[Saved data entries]
>>>>>

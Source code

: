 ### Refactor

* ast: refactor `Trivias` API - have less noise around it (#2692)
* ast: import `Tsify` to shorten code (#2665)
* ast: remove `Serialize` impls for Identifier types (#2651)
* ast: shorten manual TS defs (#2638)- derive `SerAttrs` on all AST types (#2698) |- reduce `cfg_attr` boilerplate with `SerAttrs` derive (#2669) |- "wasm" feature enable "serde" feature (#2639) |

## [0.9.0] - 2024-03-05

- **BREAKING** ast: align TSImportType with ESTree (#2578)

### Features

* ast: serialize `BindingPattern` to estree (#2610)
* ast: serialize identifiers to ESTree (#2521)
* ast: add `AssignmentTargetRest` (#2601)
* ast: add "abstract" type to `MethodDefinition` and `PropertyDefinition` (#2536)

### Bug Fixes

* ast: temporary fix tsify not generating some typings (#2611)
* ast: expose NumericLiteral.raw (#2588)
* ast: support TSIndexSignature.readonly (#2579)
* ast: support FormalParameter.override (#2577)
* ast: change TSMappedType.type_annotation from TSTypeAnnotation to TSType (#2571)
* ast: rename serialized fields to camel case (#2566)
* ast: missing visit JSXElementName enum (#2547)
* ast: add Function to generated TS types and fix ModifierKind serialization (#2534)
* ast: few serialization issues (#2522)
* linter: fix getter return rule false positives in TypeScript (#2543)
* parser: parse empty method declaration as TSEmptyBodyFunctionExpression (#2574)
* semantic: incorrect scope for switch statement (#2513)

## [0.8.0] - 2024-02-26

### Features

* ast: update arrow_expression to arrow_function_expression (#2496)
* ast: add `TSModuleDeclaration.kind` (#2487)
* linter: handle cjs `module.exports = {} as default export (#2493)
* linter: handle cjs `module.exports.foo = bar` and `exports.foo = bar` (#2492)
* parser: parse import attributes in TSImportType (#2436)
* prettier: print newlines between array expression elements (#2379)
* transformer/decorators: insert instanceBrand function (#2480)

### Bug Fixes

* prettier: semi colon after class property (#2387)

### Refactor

<<<<<

Starting at the line that contains "support TSIndexSignature.readonly (#2579)" and stopping after the line that contains "camel case (#2566)", write out every line exactly as it appears above, and no other line.

* ast: support TSIndexSignature.readonly (#2579)
* ast: support FormalParameter.override (#2577)
* ast: change TSMappedType.type_annotation from TSTypeAnnotation to TSType (#2571)
* ast: rename serialized fields to camel case (#2566)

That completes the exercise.